Once the line containing "### Single FPGA Platform" is located, give it again exactly, together with each line that follows it to the end of the entries, and add nothing else.

[Document images with source code]
────────────────────────────────────────

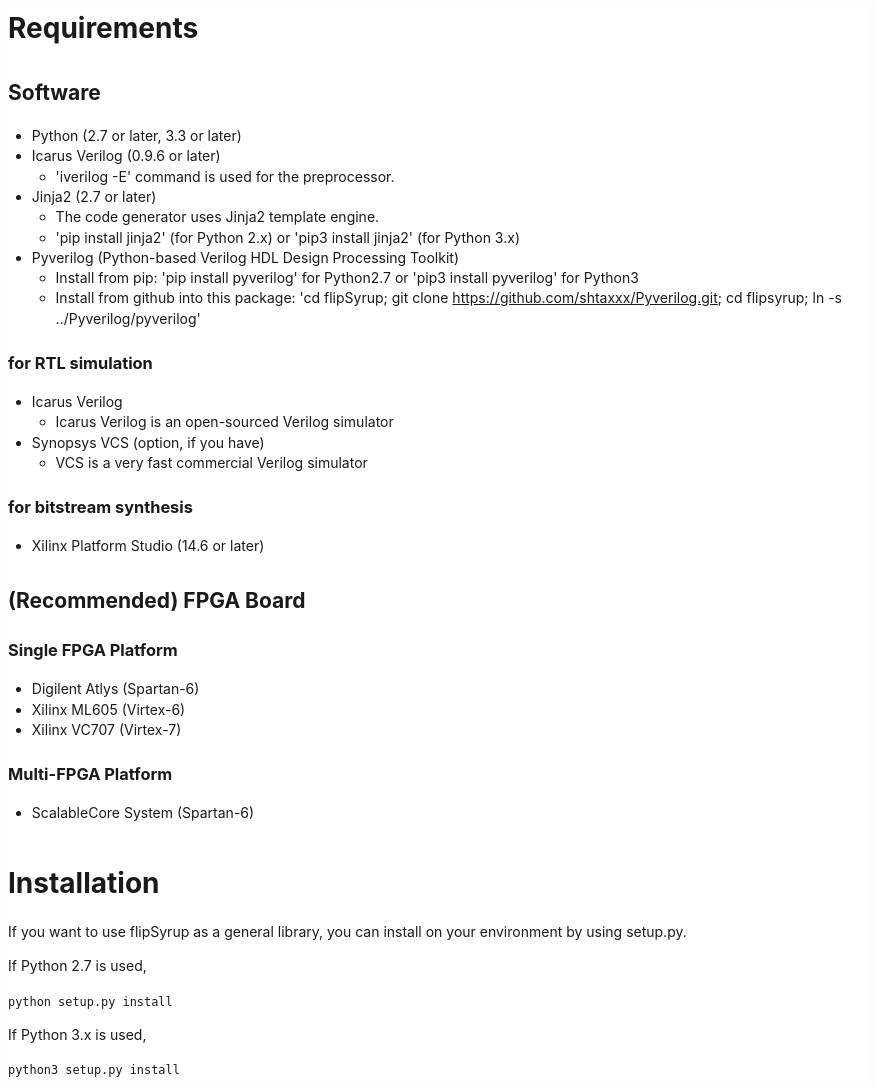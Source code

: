 
Requirements
==============================

Software
------------------------------

* Python (2.7 or later, 3.3 or later)
* Icarus Verilog (0.9.6 or later)
   - 'iverilog -E' command is used for the preprocessor.
* Jinja2 (2.7 or later)
   - The code generator uses Jinja2 template engine.
   - 'pip install jinja2' (for Python 2.x) or 'pip3 install jinja2' (for Python 3.x)
* Pyverilog (Python-based Verilog HDL Design Processing Toolkit)
    - Install from pip: 'pip install pyverilog' for Python2.7 or 'pip3 install pyverilog' for Python3
    - Install from github into this package: 'cd flipSyrup; git clone https://github.com/shtaxxx/Pyverilog.git; cd flipsyrup; ln -s ../Pyverilog/pyverilog'

### for RTL simulation

* Icarus Verilog
    - Icarus Verilog is an open-sourced Verilog simulator
* Synopsys VCS (option, if you have) 
    - VCS is a very fast commercial Verilog simulator

### for bitstream synthesis

* Xilinx Platform Studio (14.6 or later)

(Recommended) FPGA Board
------------------------------

### Single FPGA Platform

* Digilent Atlys (Spartan-6)
* Xilinx ML605 (Virtex-6)
* Xilinx VC707 (Virtex-7)

### Multi-FPGA Platform

* ScalableCore System (Spartan-6)


Installation
==============================

If you want to use flipSyrup as a general library, you can install on your environment by using setup.py.

If Python 2.7 is used,

    python setup.py install

If Python 3.x is used,

    python3 setup.py install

────────────────────────────────────────

[Solved problem]:
### Single FPGA Platform

* Digilent Atlys (Spartan-6)
* Xilinx ML605 (Virtex-6)
* Xilinx VC707 (Virtex-7)

### Multi-FPGA Platform

* ScalableCore System (Spartan-6)


Installation
==============================

If you want to use flipSyrup as a general library, you can install on your environment by using setup.py.

If Python 2.7 is used,

    python setup.py install

If Python 3.x is used,

    python3 setup.py install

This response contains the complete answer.